> What is required:
If a line in the data below holds the word "article", copy it.
———
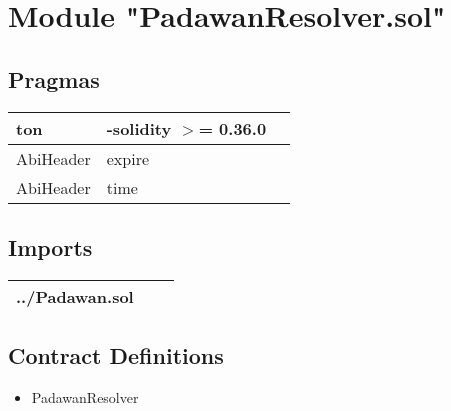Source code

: 
\section{Module "PadawanResolver.sol"}


\subsection{Pragmas}


\noindent\begin{tabular}{|l|l|p{5cm}|}\hline
ton & -solidity $>$= 0.36.0 &\\\hline
AbiHeader &  expire &\\\hline
AbiHeader &  time &\\\hline
\end{tabular}


\subsection{Imports}


\noindent\begin{tabular}{|l|l|p{5cm}|}\hline
../Padawan.sol &\\\hline
\end{tabular}


\subsection{Contract Definitions}

\begin{itemize}
\item PadawanResolver
\end{itemize}
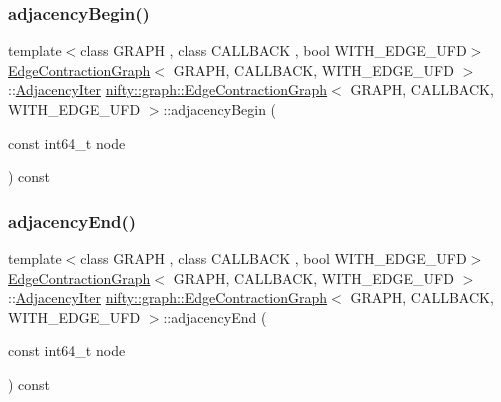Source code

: \mbox{\label{classnifty_1_1graph_1_1EdgeContractionGraph_a687e27cdcc7aef855c05c3444d6af5dc}} 
\subsubsection{\texorpdfstring{adjacency\+Begin()}{adjacencyBegin()}}
{\footnotesize\ttfamily template$<$class G\+R\+A\+PH , class C\+A\+L\+L\+B\+A\+CK , bool W\+I\+T\+H\+\_\+\+E\+D\+G\+E\+\_\+\+U\+FD$>$ \\
\hyperlink{classnifty_1_1graph_1_1EdgeContractionGraph}{Edge\+Contraction\+Graph}$<$ G\+R\+A\+PH, C\+A\+L\+L\+B\+A\+CK, W\+I\+T\+H\+\_\+\+E\+D\+G\+E\+\_\+\+U\+FD $>$\+::\hyperlink{classnifty_1_1graph_1_1EdgeContractionGraph_a447212f5ced0c4ef4d304e8b89f4f200}{Adjacency\+Iter} \hyperlink{classnifty_1_1graph_1_1EdgeContractionGraph}{nifty\+::graph\+::\+Edge\+Contraction\+Graph}$<$ G\+R\+A\+PH, C\+A\+L\+L\+B\+A\+CK, W\+I\+T\+H\+\_\+\+E\+D\+G\+E\+\_\+\+U\+FD $>$\+::adjacency\+Begin (\begin{DoxyParamCaption}\item[{const int64\+\_\+t}]{node }\end{DoxyParamCaption}) const\hspace{0.3cm}{\ttfamily [inline]}}

\mbox{\label{classnifty_1_1graph_1_1EdgeContractionGraph_a07541202609a5f1e66365105354827b5}} 
\subsubsection{\texorpdfstring{adjacency\+End()}{adjacencyEnd()}}
{\footnotesize\ttfamily template$<$class G\+R\+A\+PH , class C\+A\+L\+L\+B\+A\+CK , bool W\+I\+T\+H\+\_\+\+E\+D\+G\+E\+\_\+\+U\+FD$>$ \\
\hyperlink{classnifty_1_1graph_1_1EdgeContractionGraph}{Edge\+Contraction\+Graph}$<$ G\+R\+A\+PH, C\+A\+L\+L\+B\+A\+CK, W\+I\+T\+H\+\_\+\+E\+D\+G\+E\+\_\+\+U\+FD $>$\+::\hyperlink{classnifty_1_1graph_1_1EdgeContractionGraph_a447212f5ced0c4ef4d304e8b89f4f200}{Adjacency\+Iter} \hyperlink{classnifty_1_1graph_1_1EdgeContractionGraph}{nifty\+::graph\+::\+Edge\+Contraction\+Graph}$<$ G\+R\+A\+PH, C\+A\+L\+L\+B\+A\+CK, W\+I\+T\+H\+\_\+\+E\+D\+G\+E\+\_\+\+U\+FD $>$\+::adjacency\+End (\begin{DoxyParamCaption}\item[{const int64\+\_\+t}]{node }\end{DoxyParamCaption}) const\hspace{0.3cm}{\ttfamily [inline]}}

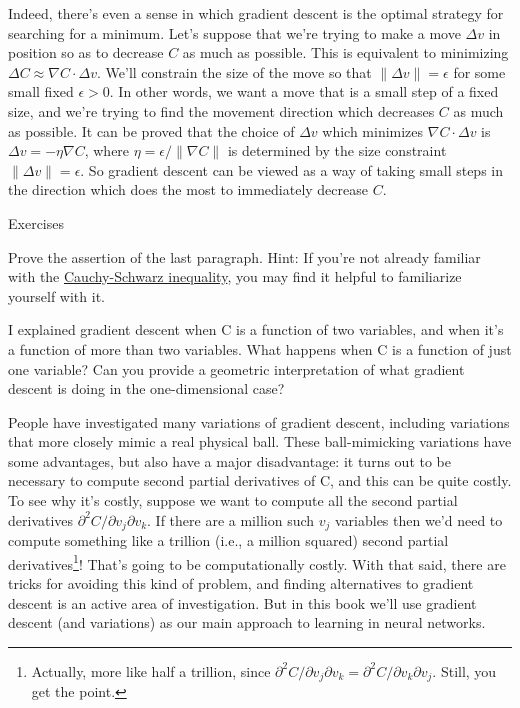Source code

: \documentclass[a4paper,twoside,10pt]{book}
\begin{document}
Indeed, there's even a sense in which gradient descent is the optimal strategy for searching for a minimum. Let's suppose that we're trying to make a move $\Delta v$ in position so as to decrease $C$ as much as possible. This is equivalent to minimizing $\Delta C \approx \nabla C \cdot \Delta v$. We'll constrain the size of the move so that $\|\Delta v\| = \epsilon$ for some small fixed $\epsilon > 0$. In other words, we want a move that is a small step of a fixed size, and we're trying to find the movement direction which decreases $C$ as much as possible. It can be proved that the choice of $\Delta v$ which minimizes $\nabla C \cdot \Delta v$ is $\Delta v = - \eta \nabla C$, where $\eta = \epsilon / \|\nabla C\|$ is determined by the size constraint $\|\Delta v\| = \epsilon$. So gradient descent can be viewed as a way of taking small steps in the direction which does the most to immediately decrease $C$.

\begin{exercize}{Exercises}
\item Prove the assertion of the last paragraph. Hint: If you're not already familiar with the \href{http://en.wikipedia.org/wiki/Cauchy\%E2\%80\%93Schwarz_inequality}{Cauchy-Schwarz inequality}, you may find it helpful to familiarize yourself with it.
\item I explained gradient descent when C is a function of two variables, and when it's a function of more than two variables. What happens when C is a function of just one variable? Can you provide a geometric interpretation of what gradient descent is doing in the one-dimensional case?
\end{exercize}

People have investigated many variations of gradient descent, including variations that more closely mimic a real physical ball. These ball-mimicking variations have some advantages, but also have a major disadvantage: it turns out to be necessary to compute second partial derivatives of C, and this can be quite costly. To see why it's costly, suppose we want to compute all the second partial derivatives $\partial^2 C/ \partial v_j \partial v_k$. If there are a million such $v_j$ variables then we'd need to compute something like a trillion (i.e., a million squared) second partial derivatives\footnote{Actually, more like half a trillion, since $\partial^2 C/ \partial v_j \partial v_k = \partial^2 C/ \partial v_k \partial v_j$. Still, you get the point.}! That's going to be computationally costly. With that said, there are tricks for avoiding this kind of problem, and finding alternatives to gradient descent is an active area of investigation. But in this book we'll use gradient descent (and variations) as our main approach to learning in neural networks.
\end{document}
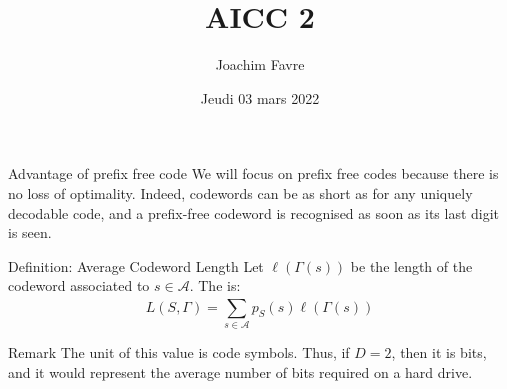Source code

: \documentclass[a4paper]{article}
\title{AICC 2}
\author{Joachim Favre}
\date{Jeudi 03 mars 2022}
\begin{document}
\maketitle


\begin{parag}{Advantage of prefix free code}
    We will focus on prefix free codes because there is no loss of optimality. Indeed, codewords can be as short as for any uniquely decodable code, and a prefix-free codeword is recognised as soon as its last digit is seen.
\end{parag}

\begin{parag}{Definition: Average Codeword Length}
    Let $\ell \left(\Gamma\left(s\right)\right)$ be the length of the codeword associated to $s \in \mathcal{A}$. The  is: 
    \[L\left(S, \Gamma\right) = \sum_{s \in \mathcal{A}}^{} p_S\left(s\right) \ell \left(\Gamma\left(s\right)\right)\]
    

    \begin{subparag}{Remark}
        The unit of this value is code symbols. Thus, if $D = 2$, then it is bits, and it would represent the average number of bits required on a hard drive. 
    \end{subparag}
\end{parag}
\end{document}
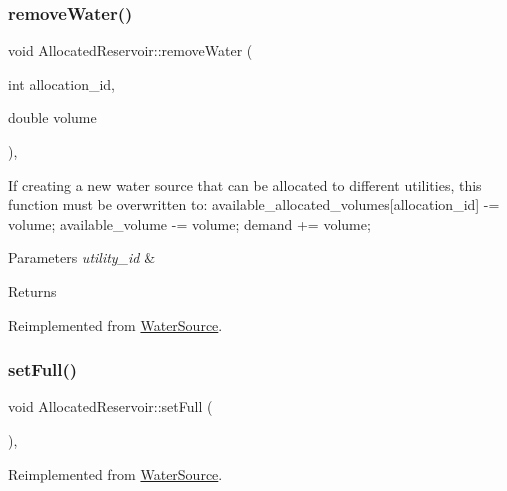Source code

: \subsubsection{\texorpdfstring{remove\+Water()}{removeWater()}}
{\footnotesize\ttfamily void Allocated\+Reservoir\+::remove\+Water (\begin{DoxyParamCaption}\item[{int}]{allocation\+\_\+id,  }\item[{double}]{volume }\end{DoxyParamCaption})\hspace{0.3cm}{\ttfamily [override]}, {\ttfamily [virtual]}}

If creating a new water source that can be allocated to different utilities, this function must be overwritten to\+: available\+\_\+allocated\+\_\+volumes\mbox{[}allocation\+\_\+id\mbox{]} -\/= volume; available\+\_\+volume -\/= volume; demand += volume; 
\begin{DoxyParams}{Parameters}
{\em utility\+\_\+id} & \\
\hline
\end{DoxyParams}
\begin{DoxyReturn}{Returns}

\end{DoxyReturn}


Reimplemented from \mbox{\hyperlink{classWaterSource_ab697c3a0765d445f72533f6a5f139bd9_ab697c3a0765d445f72533f6a5f139bd9}{Water\+Source}}.

\mbox{\label{classAllocatedReservoir_aea294cbca1e1630a1307072632d14b05_aea294cbca1e1630a1307072632d14b05}} 
\subsubsection{\texorpdfstring{set\+Full()}{setFull()}}
{\footnotesize\ttfamily void Allocated\+Reservoir\+::set\+Full (\begin{DoxyParamCaption}{ }\end{DoxyParamCaption})\hspace{0.3cm}{\ttfamily [override]}, {\ttfamily [virtual]}}



Reimplemented from \mbox{\hyperlink{classWaterSource_a5f8007eb1ae604cfaa67ebb4c0c46eb1_a5f8007eb1ae604cfaa67ebb4c0c46eb1}{Water\+Source}}.

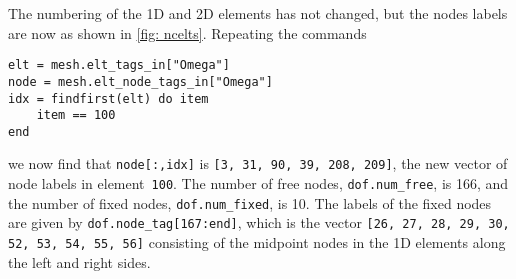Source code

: \documentclass[a4paper,10pt]{article}
\begin{document}
The numbering of the 1D and 2D elements has not changed, but the nodes labels 
are now as shown in \cref{fig: ncelts}.  Repeating the commands
\begin{lstlisting}
elt = mesh.elt_tags_in["Omega"]
node = mesh.elt_node_tags_in["Omega"]
idx = findfirst(elt) do item
    item == 100
end 
\end{lstlisting}
we now find that \texttt{node[:,idx]} is \texttt{[3, 31, 90, 39, 208, 209]}, 
the new vector of node labels in element~\texttt{100}.  The number of free 
nodes, \texttt{dof.num\_free}, is 166, and the number of fixed nodes,
\texttt{dof.num\_fixed}, is 10.  The labels of the fixed nodes are given by
\texttt{dof.node\_tag[167:end]}, which is the vector \texttt{[26, 27, 28, 29, 
30, 52, 53, 54, 55, 56]} consisting of the midpoint nodes in the 1D elements 
along the left and right sides.


\end{document}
———
> Your response:
: \documentclass[a4paper]{article}
: \documentclass[a4paper,10pt]{article}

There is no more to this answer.